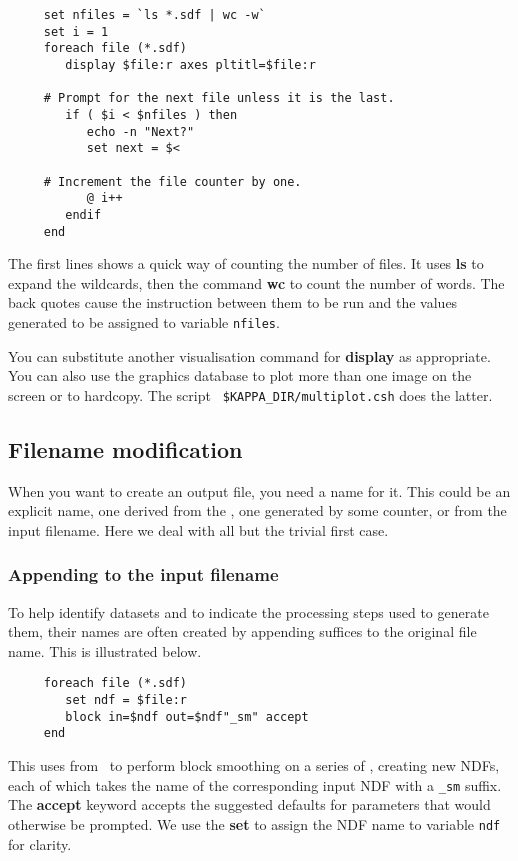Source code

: \small
\begin{verbatim}
     set nfiles = `ls *.sdf | wc -w`
     set i = 1
     foreach file (*.sdf)
        display $file:r axes pltitl=$file:r

     # Prompt for the next file unless it is the last.
        if ( $i < $nfiles ) then
           echo -n "Next?"
           set next = $<

     # Increment the file counter by one.
           @ i++
        endif
     end
\end{verbatim}
\normalsize
The first lines shows a quick way of counting the number of files. It
uses {\bf ls} to expand the wildcards, then the command {\bf wc} to
count the number of words.  The back quotes cause the instruction
between them to be run and the values generated to be assigned to
variable {\tt nfiles}.

You can substitute another visualisation command for {\bf display}
as appropriate.  You can also use the graphics database to plot more
than one image on the screen or to hardcopy.  The script {\tt
\$KAPPA\_DIR/multiplot.csh} does the latter.

\subsection{Filename modification
\label{sc4_se_filename_mod}}

 When you
want to create an output file, you need a name for it.  This could be an
explicit name, one derived from the , one
generated by some counter, or from the input filename.  Here we deal
with all but the trivial first case.

\subsubsection{Appending to the input
filename\label{sc4_se_append_filename}}

To help identify datasets and to indicate the processing steps used to
generate them, their names are often created by appending suffices to
the original file name.  This is illustrated below.

\small
\begin{verbatim}
     foreach file (*.sdf)
        set ndf = $file:r
        block in=$ndf out=$ndf"_sm" accept
     end
\end{verbatim}
\normalsize
This uses  from \KAPPAref\ to perform
block smoothing on a series of , creating new NDFs,
each of which takes the name of the corresponding input NDF with a
{\tt \_sm} suffix.  The {\bf accept} keyword accepts the suggested
defaults for parameters that would otherwise be prompted.  We use the
{\bf set} to assign the NDF name to variable {\tt ndf} for clarity.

———

Excluding all images, transcribe the material word for word.

Source code

: \small
\begin{verbatim}
     set nfiles = `ls *.sdf | wc -w`
     set i = 1
     foreach file (*.sdf)
        display $file:r axes pltitl=$file:r

     # Prompt for the next file unless it is the last.
        if ( $i < $nfiles ) then
           echo -n "Next?"
           set next = $<

     # Increment the file counter by one.
           @ i++
        endif
     end
\end{verbatim}
\normalsize
The first lines shows a quick way of counting the number of files. It
uses {\bf ls} to expand the wildcards, then the command {\bf wc} to
count the number of words.  The back quotes cause the instruction
between them to be run and the values generated to be assigned to
variable {\tt nfiles}.

You can substitute another visualisation command for {\bf display}
as appropriate.  You can also use the graphics database to plot more
than one image on the screen or to hardcopy.  The script {\tt
\$KAPPA\_DIR/multiplot.csh} does the latter.

\subsection{Filename modification
\label{sc4_se_filename_mod}}

 When you
want to create an output file, you need a name for it.  This could be an
explicit name, one derived from the , one
generated by some counter, or from the input filename.  Here we deal
with all but the trivial first case.

\subsubsection{Appending to the input
filename\label{sc4_se_append_filename}}

To help identify datasets and to indicate the processing steps used to
generate them, their names are often created by appending suffices to
the original file name.  This is illustrated below.

\small
\begin{verbatim}
     foreach file (*.sdf)
        set ndf = $file:r
        block in=$ndf out=$ndf"_sm" accept
     end
\end{verbatim}
\normalsize
This uses  from \KAPPAref\ to perform
block smoothing on a series of , creating new NDFs,
each of which takes the name of the corresponding input NDF with a
{\tt \_sm} suffix.  The {\bf accept} keyword accepts the suggested
defaults for parameters that would otherwise be prompted.  We use the
{\bf set} to assign the NDF name to variable {\tt ndf} for clarity.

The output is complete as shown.